Whimsical quest fantasy.
Caught between the dependence of childhood–particularly the lack of a driver’s license–and the pubescent yearning for autonomy, 13-year-old Carrie faces another boring summer day at home. At her mother’s urging, she settles down in her father’s rock garden to tackle one of the remaining titles on her summer reading list, The Hobbit. Her reading is interrupted, however, when Earth momentarily scrapes Vale, a planet from another dimension. This improbable intergalactic event deposits Carrie on a world of talking birds, animals and insects, where her attention is immediately arrested by a shard of glowing amber that speaks to her, revealing itself to be Alma, a goddess trapped eons ago by Lucifer.

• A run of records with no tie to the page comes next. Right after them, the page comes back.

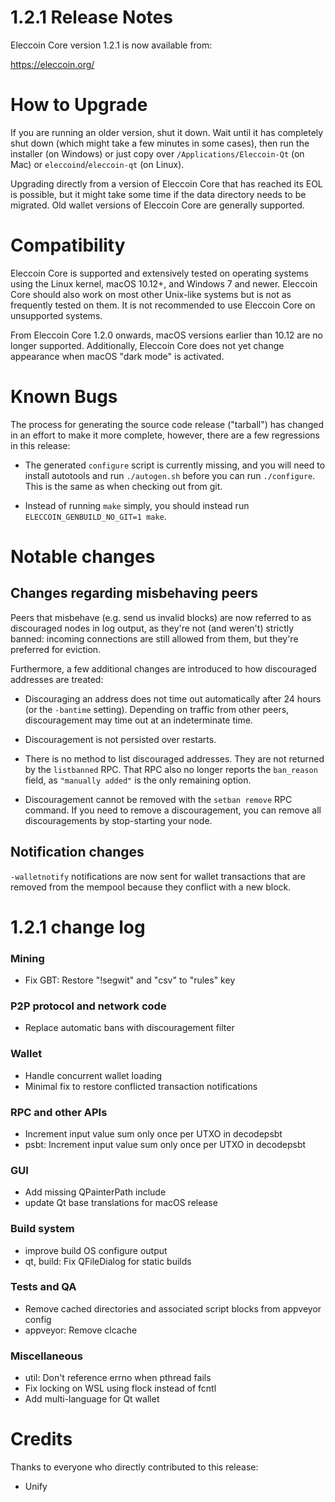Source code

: 1.2.1 Release Notes
====================

Eleccoin Core version 1.2.1 is now available from:

  <https://eleccoin.org/>

How to Upgrade
==============

If you are running an older version, shut it down. Wait until it has completely
shut down (which might take a few minutes in some cases), then run the
installer (on Windows) or just copy over `/Applications/Eleccoin-Qt` (on Mac)
or `eleccoind`/`eleccoin-qt` (on Linux).

Upgrading directly from a version of Eleccoin Core that has reached its EOL is
possible, but it might take some time if the data directory needs to be migrated. Old
wallet versions of Eleccoin Core are generally supported.

Compatibility
==============

Eleccoin Core is supported and extensively tested on operating systems
using the Linux kernel, macOS 10.12+, and Windows 7 and newer.  Eleccoin
Core should also work on most other Unix-like systems but is not as
frequently tested on them.  It is not recommended to use Eleccoin Core on
unsupported systems.

From Eleccoin Core 1.2.0 onwards, macOS versions earlier than 10.12 are no
longer supported. Additionally, Eleccoin Core does not yet change appearance
when macOS "dark mode" is activated.

Known Bugs
==========

The process for generating the source code release ("tarball") has changed in an
effort to make it more complete, however, there are a few regressions in
this release:

- The generated `configure` script is currently missing, and you will need to
  install autotools and run `./autogen.sh` before you can run
  `./configure`. This is the same as when checking out from git.

- Instead of running `make` simply, you should instead run
  `ELECCOIN_GENBUILD_NO_GIT=1 make`.

Notable changes
===============

Changes regarding misbehaving peers
-----------------------------------

Peers that misbehave (e.g. send us invalid blocks) are now referred to as
discouraged nodes in log output, as they're not (and weren't) strictly banned:
incoming connections are still allowed from them, but they're preferred for
eviction.

Furthermore, a few additional changes are introduced to how discouraged
addresses are treated:

- Discouraging an address does not time out automatically after 24 hours
  (or the `-bantime` setting). Depending on traffic from other peers,
  discouragement may time out at an indeterminate time.

- Discouragement is not persisted over restarts.

- There is no method to list discouraged addresses. They are not returned by
  the `listbanned` RPC. That RPC also no longer reports the `ban_reason`
  field, as `"manually added"` is the only remaining option.

- Discouragement cannot be removed with the `setban remove` RPC command.
  If you need to remove a discouragement, you can remove all discouragements by
  stop-starting your node.

Notification changes
--------------------

`-walletnotify` notifications are now sent for wallet transactions that are
removed from the mempool because they conflict with a new block.

1.2.1 change log
=================

### Mining
- Fix GBT: Restore "!segwit" and "csv" to "rules" key

### P2P protocol and network code
- Replace automatic bans with discouragement filter

### Wallet
- Handle concurrent wallet loading 
- Minimal fix to restore conflicted transaction notifications

### RPC and other APIs
- Increment input value sum only once per UTXO in decodepsbt
- psbt: Increment input value sum only once per UTXO in decodepsbt

### GUI
- Add missing QPainterPath include
- update Qt base translations for macOS release

### Build system
- improve build OS configure output
- qt, build: Fix QFileDialog for static builds

### Tests and QA
- Remove cached directories and associated script blocks from appveyor config
- appveyor: Remove clcache

### Miscellaneous
- util: Don't reference errno when pthread fails
- Fix locking on WSL using flock instead of fcntl
- Add multi-language for Qt wallet

Credits
=======

Thanks to everyone who directly contributed to this release:

- Unify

To be freed, Alma needs Carrie to deliver the amberstone to Lobo, the Great Wolf Spirit, an appropriately Tolkienesque quest that Carrie readily takes up. Aided by a pill bug named Tilt and two youths from the near-utopian city of Safe Keep, Carrie faces natural disasters, ravenous predators and, most daunting of all, the prevailing view that the amberstone should be returned to Safe Keep rather than to Lobo. Finally, Carrie is forced to choose whether to listen to her instincts or to the voices of those who have helped her. Clearly an allegory about emerging from adolescence to find one’s moral compass, Carrie’s journey is dominated by two spiritual systems, one represented by the Guardians–ethereal, Miltonic angels who serve the Creator and guard Safe Keep–and the other embodied in Lobo, Alma and even the imps of Bleak Meadow. Lobo and Alma embody the intuitive and immanent portions of Carrie’s youthful identity, while the Guardians are the transcendent, superego of the adult world–how she chooses to balance these elements will say much about her path to maturity. Heavily influenced by Tolkien and Lewis Carroll, Lecoq’s promising debut is a lighthearted amusement powered by crisp and economic descriptive prose. The dialogue, unfortunately, rarely matches the quality of the narration, and this weakness dilutes the drama of Carrie’s adventures. Billed as young-adult fare, this would appeal more to an even younger audience.
Fun juvenile fiction with lively, precise narration and a strong tendency to allegory.